Оттолкнувшись от подушек, Маулана Задэ сел на них;
– Тогда я ничего не понимаю. Для чего тогда эта встреча? А-а, угощение будет отравлено!
– Нет, угощение не будет отравлено.
– Ничего не понимаю, ничего не понимаю, – торопливо и недовольно бормотал сидящий.
– В свое время ты все поймешь. И потом, тебе ведь важнее не то, понимаешь ли ты что-нибудь, а останешься ли ты цел. Правильно?
Маулана Задэ покосился на него, злобно мерцая глазами.
– Кто знает, кто знает…
Утром следующего дня группа примерно из сорока всадников выехала из Самарканда в направлении местности Кан-и-Гиль. Сербедарские вожди долго спорили относительно того, стоит ли брать с собой большую охрану. И предмет для спора действительно был.
С одной стороны, не могли же они приехать в становище эмиров втроем, с другой – слишком большая свита могла быть сочтена эмирами несоответствующей их чину и положению и, стало быть, оскорбительной.

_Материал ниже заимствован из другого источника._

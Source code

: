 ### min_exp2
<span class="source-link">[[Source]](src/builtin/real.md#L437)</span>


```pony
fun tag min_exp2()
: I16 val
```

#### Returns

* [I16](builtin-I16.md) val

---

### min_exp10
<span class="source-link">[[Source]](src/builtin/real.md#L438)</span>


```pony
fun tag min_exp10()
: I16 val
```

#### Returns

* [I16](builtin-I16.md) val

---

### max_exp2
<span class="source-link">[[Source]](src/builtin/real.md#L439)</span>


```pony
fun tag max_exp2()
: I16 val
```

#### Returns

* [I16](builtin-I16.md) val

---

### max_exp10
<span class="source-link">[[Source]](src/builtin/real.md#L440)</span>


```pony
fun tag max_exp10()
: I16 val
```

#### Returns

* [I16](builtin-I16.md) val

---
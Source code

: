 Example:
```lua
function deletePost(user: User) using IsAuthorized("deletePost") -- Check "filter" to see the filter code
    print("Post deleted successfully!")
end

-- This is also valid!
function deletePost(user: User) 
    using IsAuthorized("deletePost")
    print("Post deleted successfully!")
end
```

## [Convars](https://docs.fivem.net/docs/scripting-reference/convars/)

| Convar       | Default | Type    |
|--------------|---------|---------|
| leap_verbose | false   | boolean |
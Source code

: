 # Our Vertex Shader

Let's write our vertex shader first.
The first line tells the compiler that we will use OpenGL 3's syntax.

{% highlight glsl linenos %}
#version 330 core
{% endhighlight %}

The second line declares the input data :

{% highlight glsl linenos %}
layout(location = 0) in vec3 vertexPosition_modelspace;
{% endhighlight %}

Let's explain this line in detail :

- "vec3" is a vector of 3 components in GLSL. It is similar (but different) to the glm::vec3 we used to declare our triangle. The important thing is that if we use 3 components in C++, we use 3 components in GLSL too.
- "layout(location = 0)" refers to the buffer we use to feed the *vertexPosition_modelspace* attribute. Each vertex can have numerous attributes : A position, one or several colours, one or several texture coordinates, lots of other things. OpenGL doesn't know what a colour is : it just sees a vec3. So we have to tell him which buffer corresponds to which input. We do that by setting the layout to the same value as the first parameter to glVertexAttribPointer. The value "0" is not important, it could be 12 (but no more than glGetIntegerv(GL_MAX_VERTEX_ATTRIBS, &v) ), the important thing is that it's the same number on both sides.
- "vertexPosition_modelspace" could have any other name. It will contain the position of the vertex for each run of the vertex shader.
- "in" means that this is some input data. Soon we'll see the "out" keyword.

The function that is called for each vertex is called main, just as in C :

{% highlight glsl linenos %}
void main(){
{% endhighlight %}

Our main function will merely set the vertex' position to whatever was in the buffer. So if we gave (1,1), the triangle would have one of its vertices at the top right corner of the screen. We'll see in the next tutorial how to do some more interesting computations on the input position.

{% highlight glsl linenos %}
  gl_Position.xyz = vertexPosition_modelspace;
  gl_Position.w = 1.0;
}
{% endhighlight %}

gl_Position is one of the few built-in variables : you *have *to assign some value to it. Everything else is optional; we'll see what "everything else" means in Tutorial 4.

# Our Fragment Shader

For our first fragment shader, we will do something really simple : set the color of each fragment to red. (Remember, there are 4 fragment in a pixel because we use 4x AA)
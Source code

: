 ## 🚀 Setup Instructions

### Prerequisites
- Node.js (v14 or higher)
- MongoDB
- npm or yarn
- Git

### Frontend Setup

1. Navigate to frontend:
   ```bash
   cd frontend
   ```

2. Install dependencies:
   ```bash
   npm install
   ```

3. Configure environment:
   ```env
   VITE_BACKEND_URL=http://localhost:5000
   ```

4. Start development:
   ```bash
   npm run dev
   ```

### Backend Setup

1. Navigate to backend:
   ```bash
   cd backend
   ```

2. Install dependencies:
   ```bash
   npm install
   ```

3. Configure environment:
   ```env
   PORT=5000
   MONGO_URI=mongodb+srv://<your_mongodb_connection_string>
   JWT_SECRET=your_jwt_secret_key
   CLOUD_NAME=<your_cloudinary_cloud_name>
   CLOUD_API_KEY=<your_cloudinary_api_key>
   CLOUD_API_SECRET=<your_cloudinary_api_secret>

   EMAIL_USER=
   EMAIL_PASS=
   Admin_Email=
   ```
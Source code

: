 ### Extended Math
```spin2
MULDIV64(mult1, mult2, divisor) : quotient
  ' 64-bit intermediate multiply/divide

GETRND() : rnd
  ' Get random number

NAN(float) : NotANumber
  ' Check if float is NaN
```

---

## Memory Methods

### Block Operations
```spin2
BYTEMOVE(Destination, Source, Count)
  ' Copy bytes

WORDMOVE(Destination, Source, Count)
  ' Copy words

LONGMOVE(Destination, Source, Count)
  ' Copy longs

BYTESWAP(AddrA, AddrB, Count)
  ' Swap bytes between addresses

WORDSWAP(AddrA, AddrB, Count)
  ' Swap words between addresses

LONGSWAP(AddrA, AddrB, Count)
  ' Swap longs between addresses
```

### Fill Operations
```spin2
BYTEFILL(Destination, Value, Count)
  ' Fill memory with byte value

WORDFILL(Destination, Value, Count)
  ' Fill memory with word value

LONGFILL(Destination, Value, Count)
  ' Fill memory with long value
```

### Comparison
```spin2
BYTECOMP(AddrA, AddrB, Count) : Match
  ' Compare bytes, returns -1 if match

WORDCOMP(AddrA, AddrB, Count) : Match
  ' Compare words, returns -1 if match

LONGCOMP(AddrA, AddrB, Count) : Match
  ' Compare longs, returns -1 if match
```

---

Сошлись на сорока всадниках. И не много и не мало. Путешествие совершалось в молчании, все, что три соратника могли сказать друг другу, было сказано накануне и не по одному разу.
С вершины небольшого плоского холма они впервые увидели шатры эмирского войска. Зрелище это было впечатляющим, трудно было окинуть его одним взором.
Инстинктивно посольство висельников притормозило бег коней – в этом сказалось их последнее сомнение в правильности принятого решения.
Но недолго суждено было длиться этому сомнению. Оказалось, что навстречу им высланы встречающие – несколько десятков всадников в праздничном облачении. Они издавали приветственные крики и запускали в небеса стрелы.
Положив ладонь на рукоять меча, Хурдек и-Бухари наклонился к уху Абу Бекра:
– Если мы сейчас ударим по ним, то опрокинем, и у нас останется время, чтобы оторваться от погони.
– Это последняя возможность свернуть с гибельного пути, но мы ею не воспользуемся, – сказал в ответ трепальщик хлопка, и голос его звучал обреченно. Он плоховато сидел в седле и вообще выглядел подавленным.
Стоявший чуть в стороне Маулана Задэ, словно почуяв, что за его спиной происходит что-то ненадлежащее, хищно обернулся, и оба великовозрастных товарища его внутренне вздрогнули под его взглядом.
– Я не хотел ехать, я знал, что мне нельзя сюда ехать, я знал, что меня могут убить, если я приеду сюда… и вот я здесь, – прошептал Хурдек и-Бухари.
Но как часто случается в жизни, ожидания сербедарских вождей не оправдались. Уже очень скоро они сидели за огромным и роскошным дастарханом. Особенно поражало воображение то, что устроен он был в голой местности, вдали от дворцовых кухонь и кладовых.